- _Exercise prompt_:
Please work out how many lines below contain the word "Available", and reply with only that number.

(Plain-text document sources)
------------------------
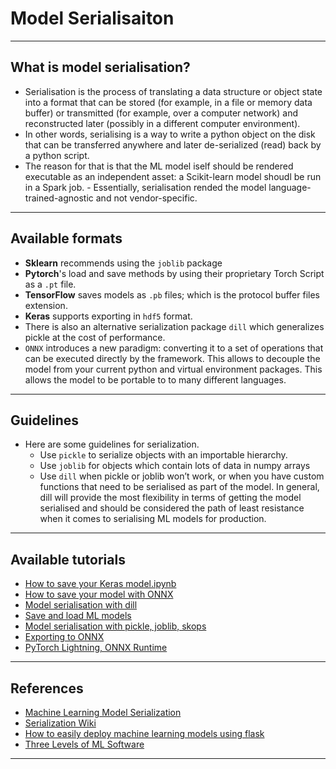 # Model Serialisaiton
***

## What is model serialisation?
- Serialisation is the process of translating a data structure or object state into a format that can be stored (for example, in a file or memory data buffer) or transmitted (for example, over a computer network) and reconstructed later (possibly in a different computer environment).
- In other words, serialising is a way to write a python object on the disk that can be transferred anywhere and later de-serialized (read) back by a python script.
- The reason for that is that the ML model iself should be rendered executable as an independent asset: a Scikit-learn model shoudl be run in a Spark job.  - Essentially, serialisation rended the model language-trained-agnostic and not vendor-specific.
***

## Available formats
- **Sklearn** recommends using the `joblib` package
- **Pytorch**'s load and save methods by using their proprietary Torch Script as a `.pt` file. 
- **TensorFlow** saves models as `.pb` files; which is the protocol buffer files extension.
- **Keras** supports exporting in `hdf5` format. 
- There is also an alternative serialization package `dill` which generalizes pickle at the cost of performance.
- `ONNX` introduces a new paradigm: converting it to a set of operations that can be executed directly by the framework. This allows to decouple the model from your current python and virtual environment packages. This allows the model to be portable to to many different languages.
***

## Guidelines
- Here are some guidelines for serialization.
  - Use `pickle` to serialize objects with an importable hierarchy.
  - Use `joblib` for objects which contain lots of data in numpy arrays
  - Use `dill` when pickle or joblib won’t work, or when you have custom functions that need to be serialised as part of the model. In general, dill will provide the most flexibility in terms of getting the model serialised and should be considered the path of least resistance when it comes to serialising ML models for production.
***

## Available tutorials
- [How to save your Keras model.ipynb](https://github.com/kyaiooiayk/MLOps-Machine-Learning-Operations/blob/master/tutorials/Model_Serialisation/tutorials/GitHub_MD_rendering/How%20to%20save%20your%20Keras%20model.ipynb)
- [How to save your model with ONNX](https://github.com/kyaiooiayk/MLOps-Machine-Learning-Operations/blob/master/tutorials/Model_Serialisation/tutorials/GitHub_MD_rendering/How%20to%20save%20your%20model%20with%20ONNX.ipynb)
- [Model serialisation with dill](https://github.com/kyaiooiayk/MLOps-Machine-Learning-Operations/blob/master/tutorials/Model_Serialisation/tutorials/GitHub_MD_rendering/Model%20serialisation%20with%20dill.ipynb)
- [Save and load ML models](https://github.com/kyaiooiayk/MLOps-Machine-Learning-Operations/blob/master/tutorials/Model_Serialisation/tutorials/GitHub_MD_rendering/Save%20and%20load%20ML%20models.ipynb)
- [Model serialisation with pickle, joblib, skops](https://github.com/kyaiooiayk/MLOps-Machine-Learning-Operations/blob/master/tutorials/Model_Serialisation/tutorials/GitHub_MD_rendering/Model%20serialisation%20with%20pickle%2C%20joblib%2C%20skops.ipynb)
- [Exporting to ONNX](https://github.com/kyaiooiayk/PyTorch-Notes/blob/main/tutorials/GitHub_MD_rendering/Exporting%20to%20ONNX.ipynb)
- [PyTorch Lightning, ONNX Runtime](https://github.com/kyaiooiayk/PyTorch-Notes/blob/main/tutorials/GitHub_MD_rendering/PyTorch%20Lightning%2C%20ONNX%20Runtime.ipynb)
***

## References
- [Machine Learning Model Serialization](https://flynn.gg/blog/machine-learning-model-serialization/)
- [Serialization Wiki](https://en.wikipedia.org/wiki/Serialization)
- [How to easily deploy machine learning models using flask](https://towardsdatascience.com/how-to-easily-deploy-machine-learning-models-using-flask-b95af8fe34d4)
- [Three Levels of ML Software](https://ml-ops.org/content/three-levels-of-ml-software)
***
------------------------
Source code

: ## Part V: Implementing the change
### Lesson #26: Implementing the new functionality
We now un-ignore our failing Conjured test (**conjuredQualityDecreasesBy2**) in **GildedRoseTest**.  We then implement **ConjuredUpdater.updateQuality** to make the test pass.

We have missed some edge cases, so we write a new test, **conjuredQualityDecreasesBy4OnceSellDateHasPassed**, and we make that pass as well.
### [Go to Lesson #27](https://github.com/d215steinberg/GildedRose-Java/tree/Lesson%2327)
------------------------
- _Answer space_:
2